I live in Bristol UK literary fiction and crime are my books of choice and when not reading I like to run
It was with great anticipation that I turned my inquisitive reading mind towards Pat Barker’s 1st WW extravaganza The Regeneration Trilogy. The paperwork version, of this former booker prize winner, boasts just under a 900 page word count and demands some serious attention and dedicated reading time. Having recently reread and loved Sebastian Faulks monumental Birdsong, I was hopeful that Regeneration would provide equal if not better stimulus.
In reality The Regeneration Trilogy (as the name implies) is not one but 3 books namely; Regeneration, The Eye in the Door, and The Ghost Road. It follows the fortunes and life of army psychologist William Rivers, and patients under his professional care damaged by the fallout of WW1. It is hoped that Rivers can repair not only their damaged bodies but more importantly their disturbed minds, broken by the sights and sounds of the bloody battlefield they have so recently been exposed to. One such eminent patient was the poet Siegfried Sassoon who was sent for immediate medical attention to River’s war hospital, when in reality he was a conscientious objector. Other worthy notables were poet and author Robert Graves, and the tragic wartime poet Wilfred Owen.

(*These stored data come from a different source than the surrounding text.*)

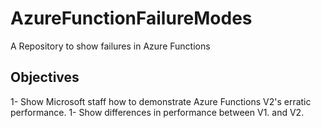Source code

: # AzureFunctionFailureModes
A Repository to show failures in Azure Functions

## Objectives
1- Show Microsoft staff how to demonstrate Azure Functions V2's erratic performance.
1- Show differences in performance between V1. and V2.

Quite simply Regeneration is much too wordy, and it is a constant battle not to get lost in the endless discussions and debates that make up the majority of the 900 pages. The exception however is in the persona of damaged soldier Billy Prior. By his actions, and his live for the moment nihilistic approach, we come a little way to understanding the crude approach adopted by physicians, in their treatment of soldiers, many years before the emergence and world recognition of post-traumatic stress disorder.